O comum é compreendido tanto como campo privilegiado de enfrentamento ao Estado-capital, ou seja, através das lutas em defesa dos bens comuns no contexto da cidade-empresa subjugada ao planejamento estratégico, quanto como expressão das novas formas organizativas das resistências na atualidade, cada vez mais conectadas em redes colaborativas, caracterizadas pelo desejo coletivo de democracia real, autonomia, horizontalidade, produção de afetos, novas subjetividades, relações e modos de existência não capitalistas. Vale notar que os movimentos de resistência cada vez mais se apropriam de plataformas e novos dispositivos tecnopolíticos para produzir e disseminar informações, um saber crítico compartilhado, fruto da inteligência de enxame colocada a serviço da transformação social.

Por um lado, o comum está ameaçado pela disseminação das PPPs no contexto da cidade-empresa, por outro, se abre como possibilidade para a propagação de resistências positivas (que já trazem consigo “a cidade que queremos”) e produção de novas subjetividades no seio da metrópole. Acredito que as resistências positivas contra grandes projetos que denotam a lógica da cidade-empresa conformam, na atualidade, importantes trincheiras na ação política dos novos movimentos urbanos.

A análise do fenômeno urbano marcado pelo paradigma do planejamento estratégico e da cidade-empresa, arquétipo do urbanismo neoliberal, está bem avançada. Dessa crítica ao planejamento estratégico não decorre nenhum saudosismo ao planejamento estatal rígido e funcionalista, mas sim a constatação de que as mutações operadas no planejamento urbano nos marcos do neoliberalismo expressam, em última instância, a impossibilidade do Estado, em simbiose com o capital, em responder à problemática urbana orientada pela efetividade da função social da cidade e pela garantia da gestão democrática.
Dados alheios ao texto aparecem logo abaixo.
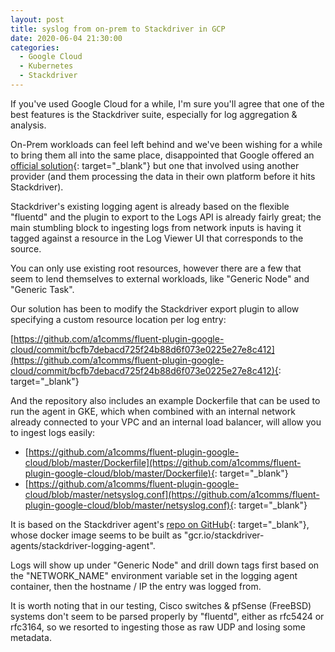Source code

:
 ```yaml
---
layout: post
title: syslog from on-prem to Stackdriver in GCP
date: 2020-06-04 21:30:00
categories:
  - Google Cloud
  - Kubernetes
  - Stackdriver
---
```


If you've used Google Cloud for a while, I'm sure you'll agree that one of the best features is the Stackdriver suite, especially for log aggregation & analysis.

On-Prem workloads can feel left behind and we've been wishing for a while to bring them all into the same place, disappointed that Google offered an [official solution](https://cloud.google.com/solutions/logging-on-premises-resources-with-blue-medora){: target="_blank"} but one that involved using another provider (and them processing the data in their own platform before it hits Stackdriver).

Stackdriver's existing logging agent is already based on the flexible "fluentd" and the plugin to export to the Logs API is already fairly great; the main stumbling block to ingesting logs from network inputs is having it tagged against a resource in the Log Viewer UI that corresponds to the source.

You can only use existing root resources, however there are a few that seem to lend themselves to external workloads, like "Generic Node" and "Generic Task".

Our solution has been to modify the Stackdriver export plugin to allow specifying a custom resource location per log entry:

[https://github.com/a1comms/fluent-plugin-google-cloud/commit/bcfb7debacd725f24b88d6f073e0225e27e8c412](https://github.com/a1comms/fluent-plugin-google-cloud/commit/bcfb7debacd725f24b88d6f073e0225e27e8c412){: target="_blank"}

And the repository also includes an example Dockerfile that can be used to run the agent in GKE, which when combined with an internal network already connected to your VPC and an internal load balancer, will allow you to ingest logs easily:

* [https://github.com/a1comms/fluent-plugin-google-cloud/blob/master/Dockerfile](https://github.com/a1comms/fluent-plugin-google-cloud/blob/master/Dockerfile){: target="_blank"}
* [https://github.com/a1comms/fluent-plugin-google-cloud/blob/master/netsyslog.conf](https://github.com/a1comms/fluent-plugin-google-cloud/blob/master/netsyslog.conf){: target="_blank"}

It is based on the Stackdriver agent's [repo on GitHub](https://github.com/GoogleCloudPlatform/google-fluentd/tree/master/docker){: target="_blank"}, whose docker image seems to be built as "gcr.io/stackdriver-agents/stackdriver-logging-agent".

Logs will show up under "Generic Node" and drill down tags first based on the "NETWORK\_NAME" environment variable set in the logging agent container, then the hostname / IP the entry was logged from.

It is worth noting that in our testing, Cisco switches & pfSense (FreeBSD) systems don't seem to be parsed properly by "fluentd", either as rfc5424 or rfc3164, so we resorted to ingesting those as raw UDP and losing some metadata.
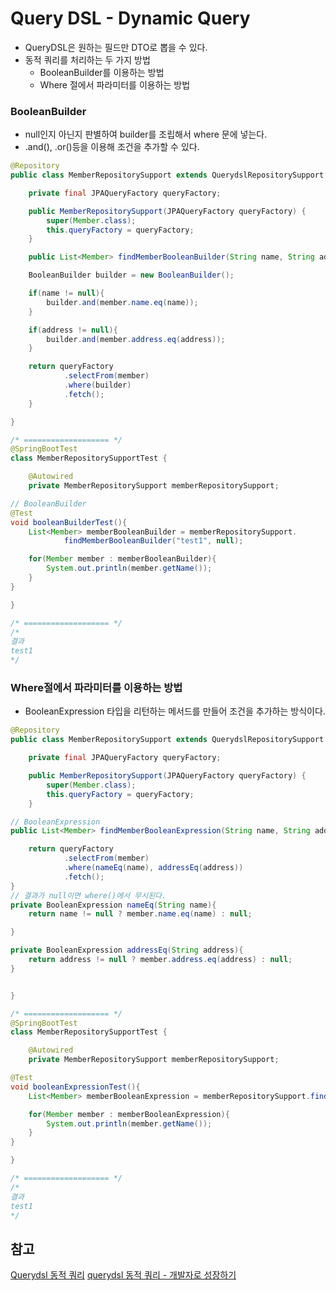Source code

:# Query DSL - Dynamic Query
- QueryDSL은 원하는 필드만 DTO로 뽑을 수 있다.
- 동적 쿼리를 처리하는 두 가지 방법
	- BooleanBuilder를 이용하는 방법
	- Where 절에서 파라미터를 이용하는 방법

### BooleanBuilder
- null인지 아닌지 판별하여 builder를 조립해서 where 문에 넣는다.
- .and(), .or()등을 이용해 조건을 추가할 수 있다.
``` java
@Repository
public class MemberRepositorySupport extends QuerydslRepositorySupport {

    private final JPAQueryFactory queryFactory;

    public MemberRepositorySupport(JPAQueryFactory queryFactory) {
        super(Member.class);
        this.queryFactory = queryFactory;
    }

	public List<Member> findMemberBooleanBuilder(String name, String address){

    BooleanBuilder builder = new BooleanBuilder();

    if(name != null){
        builder.and(member.name.eq(name));
    }

    if(address != null){
        builder.and(member.address.eq(address));
    }

    return queryFactory
            .selectFrom(member)
            .where(builder)
            .fetch();
	}

}

/* =================== */
@SpringBootTest
class MemberRepositorySupportTest {

    @Autowired
    private MemberRepositorySupport memberRepositorySupport;

// BooleanBuilder
@Test
void booleanBuilderTest(){
    List<Member> memberBooleanBuilder = memberRepositorySupport.
            findMemberBooleanBuilder("test1", null);

    for(Member member : memberBooleanBuilder){
        System.out.println(member.getName());
    }
}

}

/* =================== */
/*
결과
test1
*/
```

### Where절에서 파라미터를 이용하는 방법
- BooleanExpression 타입을 리턴하는 메서드를 만들어 조건을 추가하는 방식이다.
``` java
@Repository
public class MemberRepositorySupport extends QuerydslRepositorySupport {

    private final JPAQueryFactory queryFactory;

    public MemberRepositorySupport(JPAQueryFactory queryFactory) {
        super(Member.class);
        this.queryFactory = queryFactory;
    }

// BooleanExpression
public List<Member> findMemberBooleanExpression(String name, String address){

    return queryFactory
            .selectFrom(member)
            .where(nameEq(name), addressEq(address))
            .fetch();
}
// 결과가 null이면 where()에서 무시된다.
private BooleanExpression nameEq(String name){
    return name != null ? member.name.eq(name) : null;

}

private BooleanExpression addressEq(String address){
    return address != null ? member.address.eq(address) : null;
}


}

/* =================== */
@SpringBootTest
class MemberRepositorySupportTest {

    @Autowired
    private MemberRepositorySupport memberRepositorySupport;

@Test
void booleanExpressionTest(){
    List<Member> memberBooleanExpression = memberRepositorySupport.findMemberBooleanExpression("test1", null);

    for(Member member : memberBooleanExpression){
        System.out.println(member.getName());
    }
}

}

/* =================== */
/*
결과
test1
*/
```

## 참고
[Querydsl 동적 쿼리](https://velog.io/@aidenshin/Querydsl-%EB%8F%99%EC%A0%81-%EC%BF%BC%EB%A6%AC)
[querydsl 동적 쿼리 - 개발자로 성장하기](https://hjhng125.github.io/querydsl/querydsl-dynamic-query/)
Nesse cenário, não nos cabe flertar com o Estado planejador de outrora, nosso papel não é outro senão apostar nas resistências positivas que estão logrando frear grandes projetos do urbanismo neoliberal.

não nos cabe flertar com o Estado planejador de outrora, nosso papel não é outro senão apostar nas resistências positivas que estão logrando frear grandes projetos do urbanismo neoliberal.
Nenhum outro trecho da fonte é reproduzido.